[SOURCE RECORDS]

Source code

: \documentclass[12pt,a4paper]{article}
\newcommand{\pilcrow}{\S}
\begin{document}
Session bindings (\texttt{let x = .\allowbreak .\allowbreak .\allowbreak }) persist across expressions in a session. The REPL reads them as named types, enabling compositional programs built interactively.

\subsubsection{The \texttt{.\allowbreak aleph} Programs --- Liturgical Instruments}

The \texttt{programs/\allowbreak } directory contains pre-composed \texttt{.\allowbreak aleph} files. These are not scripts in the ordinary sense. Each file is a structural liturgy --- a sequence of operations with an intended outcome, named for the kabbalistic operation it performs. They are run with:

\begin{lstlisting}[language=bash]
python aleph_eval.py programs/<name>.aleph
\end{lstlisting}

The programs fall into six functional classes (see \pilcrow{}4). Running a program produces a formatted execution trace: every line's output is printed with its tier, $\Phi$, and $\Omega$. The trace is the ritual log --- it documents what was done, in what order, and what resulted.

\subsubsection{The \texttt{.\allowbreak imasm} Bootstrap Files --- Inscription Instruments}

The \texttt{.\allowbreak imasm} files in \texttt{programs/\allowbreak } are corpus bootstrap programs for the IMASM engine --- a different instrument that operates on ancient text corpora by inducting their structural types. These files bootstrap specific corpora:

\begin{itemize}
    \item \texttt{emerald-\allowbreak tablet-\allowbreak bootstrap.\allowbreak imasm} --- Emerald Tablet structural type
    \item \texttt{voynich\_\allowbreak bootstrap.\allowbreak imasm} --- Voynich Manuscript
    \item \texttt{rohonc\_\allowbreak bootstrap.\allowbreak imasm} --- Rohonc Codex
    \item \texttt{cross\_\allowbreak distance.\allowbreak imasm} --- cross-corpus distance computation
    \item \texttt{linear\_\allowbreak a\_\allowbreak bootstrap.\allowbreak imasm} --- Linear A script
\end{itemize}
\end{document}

[/SOURCE RECORDS]

## WHAT YOU SHOULD DO
The answer must be the lines from the one containing "cross-corpus distance computation" through the last line of the records, written out exactly; please include nothing more.

## TASK OUTPUT
    \item \texttt{cross\_\allowbreak distance.\allowbreak imasm} --- cross-corpus distance computation
    \item \texttt{linear\_\allowbreak a\_\allowbreak bootstrap.\allowbreak imasm} --- Linear A script
\end{itemize}
\end{document}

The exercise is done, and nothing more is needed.